::: RECORDS TO USE :::

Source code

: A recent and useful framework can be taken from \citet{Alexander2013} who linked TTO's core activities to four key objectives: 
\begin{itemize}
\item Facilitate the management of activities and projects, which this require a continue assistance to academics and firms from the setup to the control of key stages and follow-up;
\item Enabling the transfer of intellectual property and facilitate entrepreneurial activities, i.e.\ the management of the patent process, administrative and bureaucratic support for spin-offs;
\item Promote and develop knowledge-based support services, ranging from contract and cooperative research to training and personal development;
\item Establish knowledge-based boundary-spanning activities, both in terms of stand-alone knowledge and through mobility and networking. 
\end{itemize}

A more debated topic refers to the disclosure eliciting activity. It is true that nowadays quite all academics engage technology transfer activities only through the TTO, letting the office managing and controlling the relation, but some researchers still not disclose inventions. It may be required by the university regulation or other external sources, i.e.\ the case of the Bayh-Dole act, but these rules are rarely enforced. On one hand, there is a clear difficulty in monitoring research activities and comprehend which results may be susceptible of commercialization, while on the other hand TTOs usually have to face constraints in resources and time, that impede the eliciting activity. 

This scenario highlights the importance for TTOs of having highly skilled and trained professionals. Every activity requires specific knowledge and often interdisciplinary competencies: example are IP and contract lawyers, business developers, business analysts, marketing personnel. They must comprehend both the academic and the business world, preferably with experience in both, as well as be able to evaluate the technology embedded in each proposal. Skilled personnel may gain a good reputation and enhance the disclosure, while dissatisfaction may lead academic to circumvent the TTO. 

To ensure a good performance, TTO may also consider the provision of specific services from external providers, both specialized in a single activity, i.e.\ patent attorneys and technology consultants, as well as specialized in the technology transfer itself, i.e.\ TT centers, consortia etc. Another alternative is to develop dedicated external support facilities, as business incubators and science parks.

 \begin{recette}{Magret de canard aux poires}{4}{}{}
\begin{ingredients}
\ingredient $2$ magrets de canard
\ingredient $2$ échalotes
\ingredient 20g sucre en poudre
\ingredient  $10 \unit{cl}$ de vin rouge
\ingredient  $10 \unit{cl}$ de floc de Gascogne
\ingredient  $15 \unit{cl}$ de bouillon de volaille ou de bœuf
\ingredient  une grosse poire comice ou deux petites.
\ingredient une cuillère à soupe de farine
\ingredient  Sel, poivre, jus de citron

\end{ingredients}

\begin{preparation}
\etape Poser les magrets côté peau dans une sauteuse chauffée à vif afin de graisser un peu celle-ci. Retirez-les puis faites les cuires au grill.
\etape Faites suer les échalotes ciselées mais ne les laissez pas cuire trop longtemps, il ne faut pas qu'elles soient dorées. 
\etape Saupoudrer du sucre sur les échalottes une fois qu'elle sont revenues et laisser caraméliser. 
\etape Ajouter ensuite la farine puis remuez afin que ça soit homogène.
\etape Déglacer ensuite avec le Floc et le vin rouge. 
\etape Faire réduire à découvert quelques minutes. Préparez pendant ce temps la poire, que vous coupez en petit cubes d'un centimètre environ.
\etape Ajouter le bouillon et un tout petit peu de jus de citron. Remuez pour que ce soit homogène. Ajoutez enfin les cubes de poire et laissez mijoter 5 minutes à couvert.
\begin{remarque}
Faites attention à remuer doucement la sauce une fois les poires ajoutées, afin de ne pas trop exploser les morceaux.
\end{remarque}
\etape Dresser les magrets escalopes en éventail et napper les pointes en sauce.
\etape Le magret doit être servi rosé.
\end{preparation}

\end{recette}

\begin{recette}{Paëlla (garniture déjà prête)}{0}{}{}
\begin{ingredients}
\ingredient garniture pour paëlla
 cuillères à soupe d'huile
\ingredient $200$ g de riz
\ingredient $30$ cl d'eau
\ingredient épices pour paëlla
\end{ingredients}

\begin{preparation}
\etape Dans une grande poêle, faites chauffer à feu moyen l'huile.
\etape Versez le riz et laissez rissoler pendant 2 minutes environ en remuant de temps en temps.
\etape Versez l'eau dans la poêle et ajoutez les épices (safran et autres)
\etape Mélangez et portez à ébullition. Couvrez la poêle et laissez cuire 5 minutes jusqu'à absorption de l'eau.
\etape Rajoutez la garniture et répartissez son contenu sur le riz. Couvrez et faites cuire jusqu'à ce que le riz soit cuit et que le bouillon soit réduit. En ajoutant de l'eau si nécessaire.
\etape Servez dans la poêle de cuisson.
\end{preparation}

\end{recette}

:::

Transcribe each of the records verbatim.

ANSWER TO THIS EXERCISE
Source code

: A recent and useful framework can be taken from \citet{Alexander2013} who linked TTO's core activities to four key objectives: 
\begin{itemize}
\item Facilitate the management of activities and projects, which this require a continue assistance to academics and firms from the setup to the control of key stages and follow-up;
\item Enabling the transfer of intellectual property and facilitate entrepreneurial activities, i.e.\ the management of the patent process, administrative and bureaucratic support for spin-offs;
\item Promote and develop knowledge-based support services, ranging from contract and cooperative research to training and personal development;
\item Establish knowledge-based boundary-spanning activities, both in terms of stand-alone knowledge and through mobility and networking. 
\end{itemize}

A more debated topic refers to the disclosure eliciting activity. It is true that nowadays quite all academics engage technology transfer activities only through the TTO, letting the office managing and controlling the relation, but some researchers still not disclose inventions. It may be required by the university regulation or other external sources, i.e.\ the case of the Bayh-Dole act, but these rules are rarely enforced. On one hand, there is a clear difficulty in monitoring research activities and comprehend which results may be susceptible of commercialization, while on the other hand TTOs usually have to face constraints in resources and time, that impede the eliciting activity. 

This scenario highlights the importance for TTOs of having highly skilled and trained professionals. Every activity requires specific knowledge and often interdisciplinary competencies: example are IP and contract lawyers, business developers, business analysts, marketing personnel. They must comprehend both the academic and the business world, preferably with experience in both, as well as be able to evaluate the technology embedded in each proposal. Skilled personnel may gain a good reputation and enhance the disclosure, while dissatisfaction may lead academic to circumvent the TTO. 

To ensure a good performance, TTO may also consider the provision of specific services from external providers, both specialized in a single activity, i.e.\ patent attorneys and technology consultants, as well as specialized in the technology transfer itself, i.e.\ TT centers, consortia etc. Another alternative is to develop dedicated external support facilities, as business incubators and science parks.

 \begin{recette}{Magret de canard aux poires}{4}{}{}
\begin{ingredients}
\ingredient $2$ magrets de canard
\ingredient $2$ échalotes
\ingredient 20g sucre en poudre
\ingredient  $10 \unit{cl}$ de vin rouge
\ingredient  $10 \unit{cl}$ de floc de Gascogne
\ingredient  $15 \unit{cl}$ de bouillon de volaille ou de bœuf
\ingredient  une grosse poire comice ou deux petites.
\ingredient une cuillère à soupe de farine
\ingredient  Sel, poivre, jus de citron

\end{ingredients}

\begin{preparation}
\etape Poser les magrets côté peau dans une sauteuse chauffée à vif afin de graisser un peu celle-ci. Retirez-les puis faites les cuires au grill.
\etape Faites suer les échalotes ciselées mais ne les laissez pas cuire trop longtemps, il ne faut pas qu'elles soient dorées. 
\etape Saupoudrer du sucre sur les échalottes une fois qu'elle sont revenues et laisser caraméliser. 
\etape Ajouter ensuite la farine puis remuez afin que ça soit homogène.
\etape Déglacer ensuite avec le Floc et le vin rouge. 
\etape Faire réduire à découvert quelques minutes. Préparez pendant ce temps la poire, que vous coupez en petit cubes d'un centimètre environ.
\etape Ajouter le bouillon et un tout petit peu de jus de citron. Remuez pour que ce soit homogène. Ajoutez enfin les cubes de poire et laissez mijoter 5 minutes à couvert.
\begin{remarque}
Faites attention à remuer doucement la sauce une fois les poires ajoutées, afin de ne pas trop exploser les morceaux.
\end{remarque}
\etape Dresser les magrets escalopes en éventail et napper les pointes en sauce.
\etape Le magret doit être servi rosé.
\end{preparation}

\end{recette}

\begin{recette}{Paëlla (garniture déjà prête)}{0}{}{}
\begin{ingredients}
\ingredient garniture pour paëlla
 cuillères à soupe d'huile
\ingredient $200$ g de riz
\ingredient $30$ cl d'eau
\ingredient épices pour paëlla
\end{ingredients}

\begin{preparation}
\etape Dans une grande poêle, faites chauffer à feu moyen l'huile.
\etape Versez le riz et laissez rissoler pendant 2 minutes environ en remuant de temps en temps.
\etape Versez l'eau dans la poêle et ajoutez les épices (safran et autres)
\etape Mélangez et portez à ébullition. Couvrez la poêle et laissez cuire 5 minutes jusqu'à absorption de l'eau.
\etape Rajoutez la garniture et répartissez son contenu sur le riz. Couvrez et faites cuire jusqu'à ce que le riz soit cuit et que le bouillon soit réduit. En ajoutant de l'eau si nécessaire.
\etape Servez dans la poêle de cuisson.
\end{preparation}

\end{recette}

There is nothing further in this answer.